───── PROVIDED DATA ─────

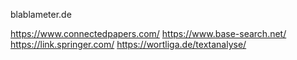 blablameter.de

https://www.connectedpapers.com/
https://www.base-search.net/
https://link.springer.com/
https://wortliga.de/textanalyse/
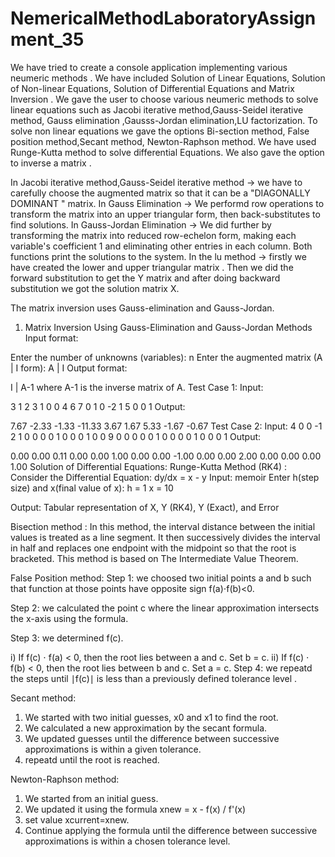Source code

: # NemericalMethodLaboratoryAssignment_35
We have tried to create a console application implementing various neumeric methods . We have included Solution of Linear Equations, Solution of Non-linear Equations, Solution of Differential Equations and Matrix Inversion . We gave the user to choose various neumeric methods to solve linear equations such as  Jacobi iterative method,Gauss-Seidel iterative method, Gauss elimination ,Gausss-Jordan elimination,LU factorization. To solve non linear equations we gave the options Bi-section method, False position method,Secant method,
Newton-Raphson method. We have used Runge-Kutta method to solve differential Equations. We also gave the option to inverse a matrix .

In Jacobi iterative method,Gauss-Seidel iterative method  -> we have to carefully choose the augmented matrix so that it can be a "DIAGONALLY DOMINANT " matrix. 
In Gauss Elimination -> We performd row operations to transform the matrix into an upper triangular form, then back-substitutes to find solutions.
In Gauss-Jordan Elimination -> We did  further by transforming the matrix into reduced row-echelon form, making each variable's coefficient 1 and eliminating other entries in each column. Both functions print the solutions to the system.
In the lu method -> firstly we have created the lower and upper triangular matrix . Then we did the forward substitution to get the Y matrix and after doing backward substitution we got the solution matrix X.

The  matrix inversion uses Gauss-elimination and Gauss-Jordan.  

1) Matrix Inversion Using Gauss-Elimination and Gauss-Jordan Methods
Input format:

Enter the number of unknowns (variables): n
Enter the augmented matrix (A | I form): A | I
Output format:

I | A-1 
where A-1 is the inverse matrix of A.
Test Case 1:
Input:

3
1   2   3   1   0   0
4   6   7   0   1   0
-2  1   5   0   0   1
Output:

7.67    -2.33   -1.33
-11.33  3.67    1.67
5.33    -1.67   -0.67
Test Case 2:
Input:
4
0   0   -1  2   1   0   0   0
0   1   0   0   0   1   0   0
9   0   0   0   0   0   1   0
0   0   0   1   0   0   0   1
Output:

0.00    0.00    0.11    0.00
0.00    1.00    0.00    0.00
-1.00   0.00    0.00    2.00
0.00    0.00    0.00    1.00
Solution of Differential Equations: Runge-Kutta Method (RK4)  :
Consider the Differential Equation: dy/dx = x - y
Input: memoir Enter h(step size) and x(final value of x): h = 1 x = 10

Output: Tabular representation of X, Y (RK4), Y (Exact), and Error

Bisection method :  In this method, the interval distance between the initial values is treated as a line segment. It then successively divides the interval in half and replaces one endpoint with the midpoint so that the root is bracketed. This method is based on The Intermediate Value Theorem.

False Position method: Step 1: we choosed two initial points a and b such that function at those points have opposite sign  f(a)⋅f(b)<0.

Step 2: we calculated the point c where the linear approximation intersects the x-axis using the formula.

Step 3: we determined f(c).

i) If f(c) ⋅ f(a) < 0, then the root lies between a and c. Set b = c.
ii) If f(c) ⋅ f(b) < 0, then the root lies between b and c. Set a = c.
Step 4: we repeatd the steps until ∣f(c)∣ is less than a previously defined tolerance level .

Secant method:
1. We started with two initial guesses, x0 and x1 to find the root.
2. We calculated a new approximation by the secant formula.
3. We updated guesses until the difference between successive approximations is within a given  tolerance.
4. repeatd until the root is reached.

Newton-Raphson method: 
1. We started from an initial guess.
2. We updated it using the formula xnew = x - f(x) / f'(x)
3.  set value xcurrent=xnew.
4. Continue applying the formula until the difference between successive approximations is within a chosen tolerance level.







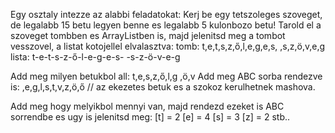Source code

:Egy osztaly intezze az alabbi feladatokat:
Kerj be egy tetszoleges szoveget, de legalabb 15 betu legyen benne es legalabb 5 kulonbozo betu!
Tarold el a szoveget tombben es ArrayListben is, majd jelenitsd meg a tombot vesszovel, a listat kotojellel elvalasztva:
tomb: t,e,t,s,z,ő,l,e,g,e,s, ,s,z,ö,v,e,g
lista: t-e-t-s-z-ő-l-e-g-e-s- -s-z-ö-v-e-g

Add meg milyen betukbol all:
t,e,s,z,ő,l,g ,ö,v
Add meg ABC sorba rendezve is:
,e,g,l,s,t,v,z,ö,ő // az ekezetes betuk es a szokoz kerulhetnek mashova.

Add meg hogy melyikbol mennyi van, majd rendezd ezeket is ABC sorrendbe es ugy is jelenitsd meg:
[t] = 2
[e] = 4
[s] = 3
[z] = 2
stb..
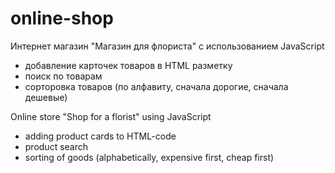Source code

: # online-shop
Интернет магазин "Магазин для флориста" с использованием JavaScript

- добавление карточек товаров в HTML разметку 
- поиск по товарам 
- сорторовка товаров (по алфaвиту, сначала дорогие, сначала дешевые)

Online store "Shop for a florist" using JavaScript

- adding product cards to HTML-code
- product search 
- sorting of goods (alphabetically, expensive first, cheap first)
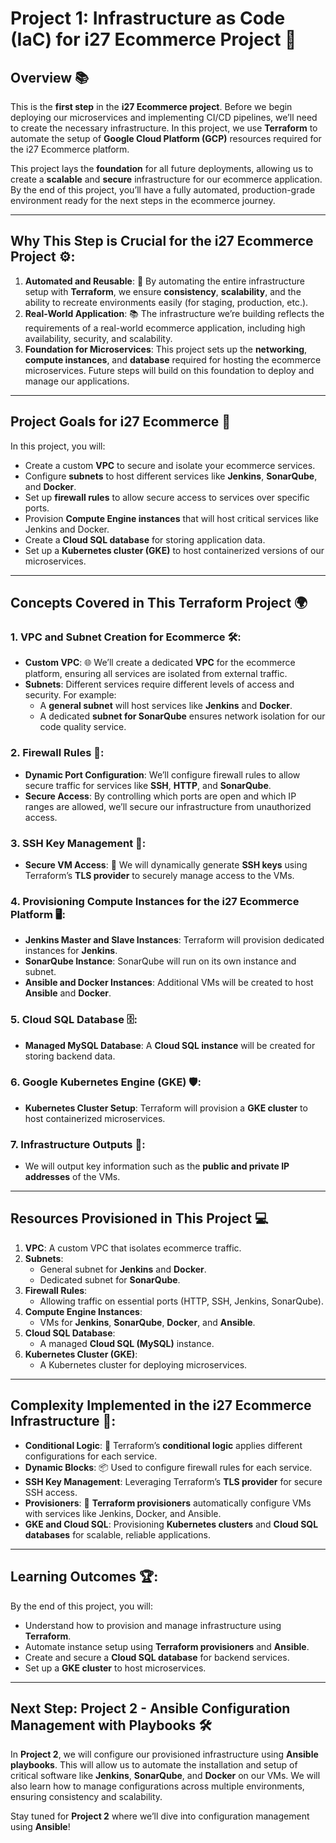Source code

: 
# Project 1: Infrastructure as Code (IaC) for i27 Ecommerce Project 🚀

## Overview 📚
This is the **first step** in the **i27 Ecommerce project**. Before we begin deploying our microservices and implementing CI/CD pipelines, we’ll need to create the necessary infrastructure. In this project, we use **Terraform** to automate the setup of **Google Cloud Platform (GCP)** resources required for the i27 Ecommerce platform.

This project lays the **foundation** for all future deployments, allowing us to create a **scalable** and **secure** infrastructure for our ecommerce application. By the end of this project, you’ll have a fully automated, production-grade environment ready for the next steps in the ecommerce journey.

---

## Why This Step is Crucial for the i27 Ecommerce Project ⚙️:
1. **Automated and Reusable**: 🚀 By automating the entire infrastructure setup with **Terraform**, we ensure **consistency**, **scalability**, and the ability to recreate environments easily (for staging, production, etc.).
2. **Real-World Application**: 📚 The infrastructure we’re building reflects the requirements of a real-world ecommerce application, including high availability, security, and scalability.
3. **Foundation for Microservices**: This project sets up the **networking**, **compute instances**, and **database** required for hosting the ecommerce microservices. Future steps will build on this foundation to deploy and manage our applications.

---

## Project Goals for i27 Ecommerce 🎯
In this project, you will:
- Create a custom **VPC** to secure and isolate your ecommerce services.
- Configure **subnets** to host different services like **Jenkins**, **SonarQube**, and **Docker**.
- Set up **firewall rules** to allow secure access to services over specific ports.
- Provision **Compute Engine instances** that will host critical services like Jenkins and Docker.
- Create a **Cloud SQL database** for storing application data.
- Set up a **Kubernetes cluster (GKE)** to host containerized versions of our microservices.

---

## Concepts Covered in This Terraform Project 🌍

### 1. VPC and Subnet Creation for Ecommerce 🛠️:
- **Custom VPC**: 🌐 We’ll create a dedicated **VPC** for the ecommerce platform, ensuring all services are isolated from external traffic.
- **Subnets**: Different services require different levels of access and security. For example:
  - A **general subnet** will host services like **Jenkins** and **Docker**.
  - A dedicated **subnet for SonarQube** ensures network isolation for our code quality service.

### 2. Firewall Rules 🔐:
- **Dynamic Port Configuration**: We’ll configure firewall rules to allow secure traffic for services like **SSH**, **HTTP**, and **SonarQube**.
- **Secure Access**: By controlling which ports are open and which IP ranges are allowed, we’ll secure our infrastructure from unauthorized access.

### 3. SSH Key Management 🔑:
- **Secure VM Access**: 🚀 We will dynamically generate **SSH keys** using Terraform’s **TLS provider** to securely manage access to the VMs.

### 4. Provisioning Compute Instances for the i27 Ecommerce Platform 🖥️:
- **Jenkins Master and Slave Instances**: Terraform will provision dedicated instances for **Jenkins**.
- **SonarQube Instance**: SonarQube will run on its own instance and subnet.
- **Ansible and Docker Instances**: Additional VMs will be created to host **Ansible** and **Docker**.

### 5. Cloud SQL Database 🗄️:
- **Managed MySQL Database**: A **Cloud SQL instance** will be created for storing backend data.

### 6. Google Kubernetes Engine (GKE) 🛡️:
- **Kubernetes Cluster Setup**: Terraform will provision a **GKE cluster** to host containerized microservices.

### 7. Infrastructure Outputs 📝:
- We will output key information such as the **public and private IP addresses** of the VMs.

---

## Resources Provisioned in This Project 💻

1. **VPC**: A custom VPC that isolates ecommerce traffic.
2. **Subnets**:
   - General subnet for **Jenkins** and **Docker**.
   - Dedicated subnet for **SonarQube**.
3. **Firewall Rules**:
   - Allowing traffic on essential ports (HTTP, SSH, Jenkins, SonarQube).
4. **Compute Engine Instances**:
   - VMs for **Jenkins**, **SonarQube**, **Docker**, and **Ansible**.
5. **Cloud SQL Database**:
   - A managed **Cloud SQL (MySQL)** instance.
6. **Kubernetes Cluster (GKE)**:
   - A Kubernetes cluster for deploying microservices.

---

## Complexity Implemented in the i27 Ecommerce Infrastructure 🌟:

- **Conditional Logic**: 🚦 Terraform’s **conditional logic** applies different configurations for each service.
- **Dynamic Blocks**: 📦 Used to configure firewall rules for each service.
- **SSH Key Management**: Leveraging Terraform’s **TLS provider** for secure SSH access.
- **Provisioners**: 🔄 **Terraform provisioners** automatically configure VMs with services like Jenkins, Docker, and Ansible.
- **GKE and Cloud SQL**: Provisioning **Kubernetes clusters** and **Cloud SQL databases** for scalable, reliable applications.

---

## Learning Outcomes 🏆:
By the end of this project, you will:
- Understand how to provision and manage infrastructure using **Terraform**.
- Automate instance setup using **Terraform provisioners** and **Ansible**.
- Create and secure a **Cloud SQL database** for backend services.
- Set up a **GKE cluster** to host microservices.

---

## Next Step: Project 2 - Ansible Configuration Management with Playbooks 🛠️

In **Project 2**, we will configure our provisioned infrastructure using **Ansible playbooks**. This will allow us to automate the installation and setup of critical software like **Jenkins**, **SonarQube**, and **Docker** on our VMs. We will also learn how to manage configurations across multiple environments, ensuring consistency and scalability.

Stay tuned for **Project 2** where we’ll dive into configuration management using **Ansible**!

─────

Please give again the lines above between the line holding "## Concepts Covered" and the line holding "### 7. Infrastructure", inclusive, exactly as they are and with nothing added.

## Concepts Covered in This Terraform Project 🌍

### 1. VPC and Subnet Creation for Ecommerce 🛠️:
- **Custom VPC**: 🌐 We’ll create a dedicated **VPC** for the ecommerce platform, ensuring all services are isolated from external traffic.
- **Subnets**: Different services require different levels of access and security. For example:
  - A **general subnet** will host services like **Jenkins** and **Docker**.
  - A dedicated **subnet for SonarQube** ensures network isolation for our code quality service.

### 2. Firewall Rules 🔐:
- **Dynamic Port Configuration**: We’ll configure firewall rules to allow secure traffic for services like **SSH**, **HTTP**, and **SonarQube**.
- **Secure Access**: By controlling which ports are open and which IP ranges are allowed, we’ll secure our infrastructure from unauthorized access.

### 3. SSH Key Management 🔑:
- **Secure VM Access**: 🚀 We will dynamically generate **SSH keys** using Terraform’s **TLS provider** to securely manage access to the VMs.

### 4. Provisioning Compute Instances for the i27 Ecommerce Platform 🖥️:
- **Jenkins Master and Slave Instances**: Terraform will provision dedicated instances for **Jenkins**.
- **SonarQube Instance**: SonarQube will run on its own instance and subnet.
- **Ansible and Docker Instances**: Additional VMs will be created to host **Ansible** and **Docker**.

### 5. Cloud SQL Database 🗄️:
- **Managed MySQL Database**: A **Cloud SQL instance** will be created for storing backend data.

### 6. Google Kubernetes Engine (GKE) 🛡️:
- **Kubernetes Cluster Setup**: Terraform will provision a **GKE cluster** to host containerized microservices.

### 7. Infrastructure Outputs 📝:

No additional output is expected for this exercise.